The Borderland in 1580

The Borderland was not only defended by its castles and forts: as the saying goes, “a castle can only be defended in the field”. And that meant constant cavalry raids and patrols. It was mobile warfare that kept Europe’s frontiers open for generations. At the same time, these raids were driven by a lack of money. If the hussars were to avoid starvation, they had to take valuable prisoners for ransom. All the booty was divided into three parts: a share for the king, a share for the families of the fallen warriors, and a share for the soldiers. It was a rather strict rule among the members of the Order of the Valiant.

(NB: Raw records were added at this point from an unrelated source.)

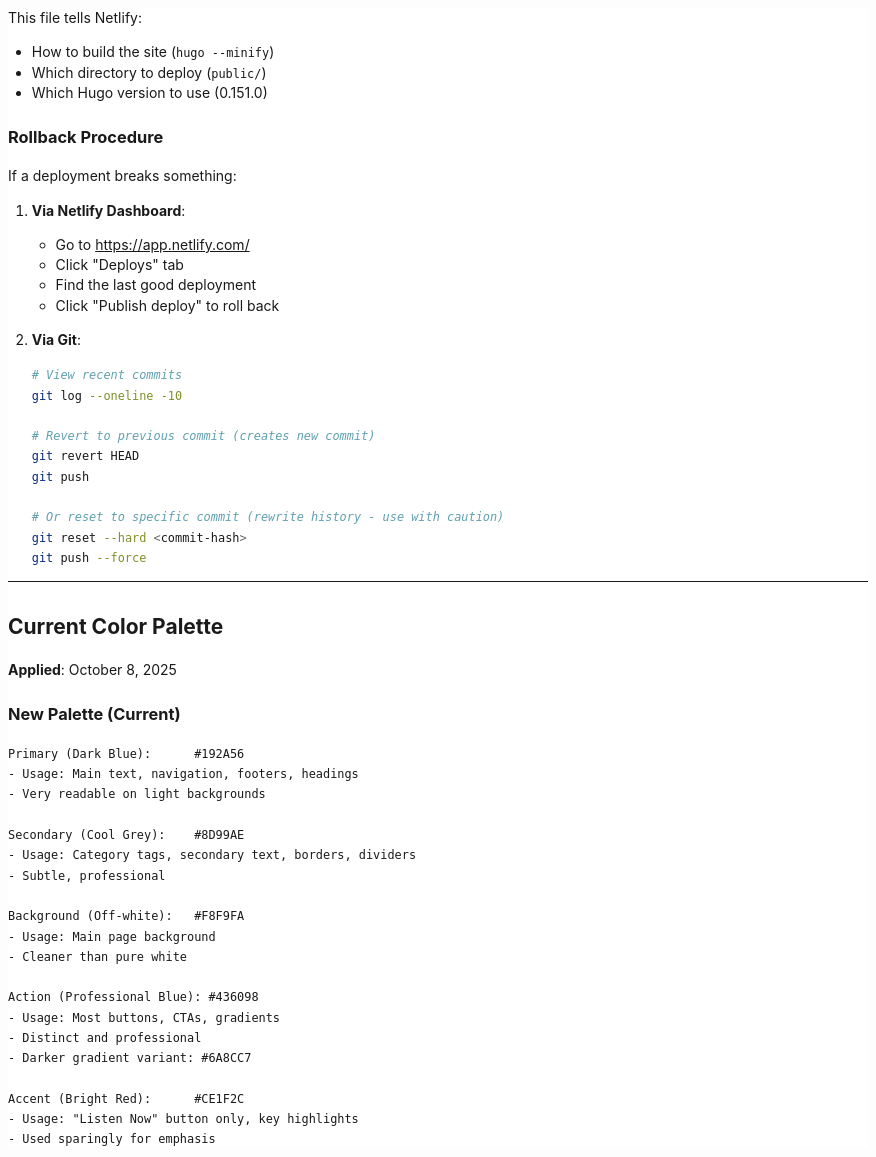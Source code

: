 This file tells Netlify:
- How to build the site (`hugo --minify`)
- Which directory to deploy (`public/`)
- Which Hugo version to use (0.151.0)

### Rollback Procedure

If a deployment breaks something:

1. **Via Netlify Dashboard**:
   - Go to https://app.netlify.com/
   - Click "Deploys" tab
   - Find the last good deployment
   - Click "Publish deploy" to roll back

2. **Via Git**:
   ```bash
   # View recent commits
   git log --oneline -10

   # Revert to previous commit (creates new commit)
   git revert HEAD
   git push

   # Or reset to specific commit (rewrite history - use with caution)
   git reset --hard <commit-hash>
   git push --force
   ```

---

## Current Color Palette

**Applied**: October 8, 2025

### New Palette (Current)

```
Primary (Dark Blue):      #192A56
- Usage: Main text, navigation, footers, headings
- Very readable on light backgrounds

Secondary (Cool Grey):    #8D99AE
- Usage: Category tags, secondary text, borders, dividers
- Subtle, professional

Background (Off-white):   #F8F9FA
- Usage: Main page background
- Cleaner than pure white

Action (Professional Blue): #436098
- Usage: Most buttons, CTAs, gradients
- Distinct and professional
- Darker gradient variant: #6A8CC7

Accent (Bright Red):      #CE1F2C
- Usage: "Listen Now" button only, key highlights
- Used sparingly for emphasis
```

Again, these were mostly unrecorded military actions.
In the picture above you can see 16th century Hungarian winged hussars bringing home Ottoman heads. Note that this grim custom was practiced by Ottoman Turks and Hungarians alike. The Habsburg kings paid gold for these trophies, as did the Ottoman sultans. A head was worth about a month’s pay for a soldier. Below you can see the picture of Kanizsa Castle in the 16th century, designed by Pazirik Kft.

Picture: Pazirik Kft

More about the Castle of Kanizsa:


I dare say that these clashes of the ‘small war’ were just as important as the glorious victories or heroic last stands because they responded to the Ottoman strategy of ‘softening up’ a region. The enemy used this very effectively: they destroyed, burned, and looted the region around a Hungarian/Croatian castle, terrorizing the peasants in the area. They either died or fled, and the castles became isolated, no one came to bring taxes or food from the neighborhood, and no one came to work on the walls. Sooner or later these castles would fall to the Turks, who would move on to conquer the next region or valley. This had to be stopped, and the Hussar cavalry was the perfect way to do it.

Hungarian Hussars

According to Szibler Gábor, the Hungarian border guards of Kanizsa Castle set out and rode after an Ottoman cavalry unit that was plundering the neighborhood.
As it had snowed that night (in October!), they could easily track them. So they rode on and set a trap for the Turks who ran into it. After a fierce battle, the enemy was defeated.
Among the Hungarians were some hussars from Kiskomárom Castle, who got 6 prisoners from the bounty. The horsemen from Kanizsa took 29 armoured Ottoman Sipahies as prisoners and other booty, including 40 horses.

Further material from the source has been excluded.